→ WHAT THE TASK ASKS
Give back exactly the lines from the start of the listing to the line containing "for code analysis", inclusive, and nothing beyond them.

Top of RECORD EXTRACTS

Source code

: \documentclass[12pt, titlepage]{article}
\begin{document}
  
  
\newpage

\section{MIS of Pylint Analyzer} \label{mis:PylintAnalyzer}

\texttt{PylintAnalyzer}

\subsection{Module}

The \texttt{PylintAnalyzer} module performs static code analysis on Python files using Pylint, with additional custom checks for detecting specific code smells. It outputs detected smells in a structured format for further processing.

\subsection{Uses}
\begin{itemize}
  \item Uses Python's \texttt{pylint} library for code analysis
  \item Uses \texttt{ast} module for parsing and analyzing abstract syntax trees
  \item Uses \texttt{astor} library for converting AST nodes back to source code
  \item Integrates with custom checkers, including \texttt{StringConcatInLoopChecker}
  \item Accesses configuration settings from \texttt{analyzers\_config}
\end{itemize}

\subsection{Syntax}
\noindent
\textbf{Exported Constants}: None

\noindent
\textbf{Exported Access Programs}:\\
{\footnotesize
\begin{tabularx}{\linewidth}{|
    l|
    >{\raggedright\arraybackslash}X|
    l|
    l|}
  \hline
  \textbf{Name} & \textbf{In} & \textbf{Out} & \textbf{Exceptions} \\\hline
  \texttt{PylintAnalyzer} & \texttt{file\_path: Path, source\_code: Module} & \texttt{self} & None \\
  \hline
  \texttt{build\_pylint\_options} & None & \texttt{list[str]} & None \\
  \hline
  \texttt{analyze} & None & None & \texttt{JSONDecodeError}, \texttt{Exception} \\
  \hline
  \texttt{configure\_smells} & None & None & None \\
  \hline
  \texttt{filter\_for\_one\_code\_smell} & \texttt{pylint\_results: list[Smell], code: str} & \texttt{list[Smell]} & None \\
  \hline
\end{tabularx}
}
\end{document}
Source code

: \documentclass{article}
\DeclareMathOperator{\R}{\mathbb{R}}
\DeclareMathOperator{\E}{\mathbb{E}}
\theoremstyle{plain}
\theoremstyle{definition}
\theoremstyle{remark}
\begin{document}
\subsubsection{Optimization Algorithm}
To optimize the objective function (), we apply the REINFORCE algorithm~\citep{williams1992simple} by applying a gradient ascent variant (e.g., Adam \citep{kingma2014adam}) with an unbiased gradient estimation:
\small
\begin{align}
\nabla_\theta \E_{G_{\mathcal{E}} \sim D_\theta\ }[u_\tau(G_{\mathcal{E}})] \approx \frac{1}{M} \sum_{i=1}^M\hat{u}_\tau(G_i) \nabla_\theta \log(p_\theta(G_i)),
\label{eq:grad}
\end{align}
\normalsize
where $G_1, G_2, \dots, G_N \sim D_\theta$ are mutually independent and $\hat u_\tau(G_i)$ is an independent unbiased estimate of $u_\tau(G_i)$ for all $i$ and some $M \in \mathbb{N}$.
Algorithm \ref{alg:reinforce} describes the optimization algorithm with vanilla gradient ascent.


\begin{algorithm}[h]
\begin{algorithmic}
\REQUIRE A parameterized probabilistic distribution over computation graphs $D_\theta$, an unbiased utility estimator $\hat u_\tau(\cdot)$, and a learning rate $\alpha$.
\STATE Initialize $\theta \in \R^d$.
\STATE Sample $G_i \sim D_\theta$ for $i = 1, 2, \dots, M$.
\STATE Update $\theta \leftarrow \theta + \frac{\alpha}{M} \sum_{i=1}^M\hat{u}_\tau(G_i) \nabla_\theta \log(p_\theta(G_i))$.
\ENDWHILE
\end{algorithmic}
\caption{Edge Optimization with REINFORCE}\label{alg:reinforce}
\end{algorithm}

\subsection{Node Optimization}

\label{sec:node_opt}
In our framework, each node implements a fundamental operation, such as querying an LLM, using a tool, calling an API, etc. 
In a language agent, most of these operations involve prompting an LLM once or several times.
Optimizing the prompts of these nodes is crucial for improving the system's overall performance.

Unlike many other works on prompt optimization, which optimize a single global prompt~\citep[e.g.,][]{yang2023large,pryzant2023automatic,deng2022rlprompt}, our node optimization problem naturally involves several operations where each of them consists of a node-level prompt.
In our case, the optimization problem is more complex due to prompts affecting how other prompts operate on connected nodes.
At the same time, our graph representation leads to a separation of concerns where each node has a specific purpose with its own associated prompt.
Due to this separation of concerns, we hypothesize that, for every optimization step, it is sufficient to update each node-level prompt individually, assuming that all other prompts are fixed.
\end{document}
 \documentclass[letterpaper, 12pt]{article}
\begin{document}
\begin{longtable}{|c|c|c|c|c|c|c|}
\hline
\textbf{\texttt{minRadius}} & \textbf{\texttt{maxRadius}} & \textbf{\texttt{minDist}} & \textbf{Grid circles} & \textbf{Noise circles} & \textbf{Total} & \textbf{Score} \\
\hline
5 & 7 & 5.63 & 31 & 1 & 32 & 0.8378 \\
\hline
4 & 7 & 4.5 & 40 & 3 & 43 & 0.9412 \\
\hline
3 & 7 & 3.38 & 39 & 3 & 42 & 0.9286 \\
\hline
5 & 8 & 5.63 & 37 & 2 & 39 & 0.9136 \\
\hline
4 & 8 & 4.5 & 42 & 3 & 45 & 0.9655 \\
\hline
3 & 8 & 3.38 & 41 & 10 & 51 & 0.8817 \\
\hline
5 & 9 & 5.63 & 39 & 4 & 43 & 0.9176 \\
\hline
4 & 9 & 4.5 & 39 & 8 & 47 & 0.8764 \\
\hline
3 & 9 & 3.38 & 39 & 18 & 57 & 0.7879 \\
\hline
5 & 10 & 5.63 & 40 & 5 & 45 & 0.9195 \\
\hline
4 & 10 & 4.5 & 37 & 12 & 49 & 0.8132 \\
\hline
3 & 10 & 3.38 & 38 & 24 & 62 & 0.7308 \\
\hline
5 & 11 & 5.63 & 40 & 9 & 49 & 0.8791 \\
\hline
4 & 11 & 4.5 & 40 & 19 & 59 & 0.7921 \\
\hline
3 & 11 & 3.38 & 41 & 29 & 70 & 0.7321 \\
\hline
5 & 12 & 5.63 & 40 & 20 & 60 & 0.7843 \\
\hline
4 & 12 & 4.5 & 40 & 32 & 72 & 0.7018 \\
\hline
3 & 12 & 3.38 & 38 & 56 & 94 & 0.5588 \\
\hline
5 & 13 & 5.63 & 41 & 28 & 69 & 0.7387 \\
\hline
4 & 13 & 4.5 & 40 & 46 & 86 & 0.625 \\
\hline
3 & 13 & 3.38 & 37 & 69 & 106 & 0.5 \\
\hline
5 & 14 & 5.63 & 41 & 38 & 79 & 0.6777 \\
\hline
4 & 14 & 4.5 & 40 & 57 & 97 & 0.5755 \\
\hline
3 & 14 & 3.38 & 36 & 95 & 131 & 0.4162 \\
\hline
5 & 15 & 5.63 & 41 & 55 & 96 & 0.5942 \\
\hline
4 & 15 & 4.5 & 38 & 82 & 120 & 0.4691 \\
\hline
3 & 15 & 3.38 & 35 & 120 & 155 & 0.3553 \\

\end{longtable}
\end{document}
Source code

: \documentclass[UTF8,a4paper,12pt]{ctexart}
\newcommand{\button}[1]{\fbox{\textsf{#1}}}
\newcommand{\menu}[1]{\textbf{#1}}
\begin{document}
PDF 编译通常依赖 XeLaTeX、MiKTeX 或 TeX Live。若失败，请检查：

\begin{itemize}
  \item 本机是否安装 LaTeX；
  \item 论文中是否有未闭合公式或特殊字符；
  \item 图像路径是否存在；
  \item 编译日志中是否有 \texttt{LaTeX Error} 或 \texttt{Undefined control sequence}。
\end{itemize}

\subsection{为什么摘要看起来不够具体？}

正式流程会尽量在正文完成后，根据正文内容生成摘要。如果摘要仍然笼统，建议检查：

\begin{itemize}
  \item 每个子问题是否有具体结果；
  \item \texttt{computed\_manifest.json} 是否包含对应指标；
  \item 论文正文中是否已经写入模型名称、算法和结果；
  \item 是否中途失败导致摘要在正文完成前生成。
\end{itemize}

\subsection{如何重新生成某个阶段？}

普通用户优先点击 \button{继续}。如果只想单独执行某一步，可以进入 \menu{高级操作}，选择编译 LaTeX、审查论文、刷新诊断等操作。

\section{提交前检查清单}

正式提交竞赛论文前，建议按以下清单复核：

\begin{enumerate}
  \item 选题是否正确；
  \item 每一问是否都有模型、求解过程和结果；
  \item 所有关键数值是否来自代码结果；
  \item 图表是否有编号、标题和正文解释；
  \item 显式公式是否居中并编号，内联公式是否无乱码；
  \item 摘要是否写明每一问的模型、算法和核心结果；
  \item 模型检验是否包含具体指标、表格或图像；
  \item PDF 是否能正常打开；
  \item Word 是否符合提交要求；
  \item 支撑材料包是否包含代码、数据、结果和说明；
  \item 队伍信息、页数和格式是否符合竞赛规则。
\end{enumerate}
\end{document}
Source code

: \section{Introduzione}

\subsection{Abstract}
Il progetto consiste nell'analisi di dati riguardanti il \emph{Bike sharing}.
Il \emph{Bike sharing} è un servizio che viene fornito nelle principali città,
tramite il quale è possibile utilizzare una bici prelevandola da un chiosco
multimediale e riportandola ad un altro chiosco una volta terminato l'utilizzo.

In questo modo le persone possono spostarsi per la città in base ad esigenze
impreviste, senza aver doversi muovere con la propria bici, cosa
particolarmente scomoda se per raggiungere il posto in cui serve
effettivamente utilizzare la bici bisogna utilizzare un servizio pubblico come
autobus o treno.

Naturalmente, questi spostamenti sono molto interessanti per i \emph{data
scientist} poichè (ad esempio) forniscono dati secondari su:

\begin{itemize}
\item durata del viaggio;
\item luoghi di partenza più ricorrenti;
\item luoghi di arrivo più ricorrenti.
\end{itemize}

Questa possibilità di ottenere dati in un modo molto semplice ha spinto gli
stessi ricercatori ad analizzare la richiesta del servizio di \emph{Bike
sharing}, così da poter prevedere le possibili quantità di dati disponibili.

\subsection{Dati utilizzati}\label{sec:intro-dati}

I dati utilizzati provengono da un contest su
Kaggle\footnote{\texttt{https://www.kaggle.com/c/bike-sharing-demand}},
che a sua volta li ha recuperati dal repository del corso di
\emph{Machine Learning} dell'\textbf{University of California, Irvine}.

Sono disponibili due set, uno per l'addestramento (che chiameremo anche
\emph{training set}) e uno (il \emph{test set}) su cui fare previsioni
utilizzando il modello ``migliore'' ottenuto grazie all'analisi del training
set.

Bottom of RECORD EXTRACTS

→ TASK OUTPUT
Source code

: \documentclass[12pt, titlepage]{article}
\begin{document}
  
  
\newpage

\section{MIS of Pylint Analyzer} \label{mis:PylintAnalyzer}

\texttt{PylintAnalyzer}

\subsection{Module}

The \texttt{PylintAnalyzer} module performs static code analysis on Python files using Pylint, with additional custom checks for detecting specific code smells. It outputs detected smells in a structured format for further processing.

\subsection{Uses}
\begin{itemize}
  \item Uses Python's \texttt{pylint} library for code analysis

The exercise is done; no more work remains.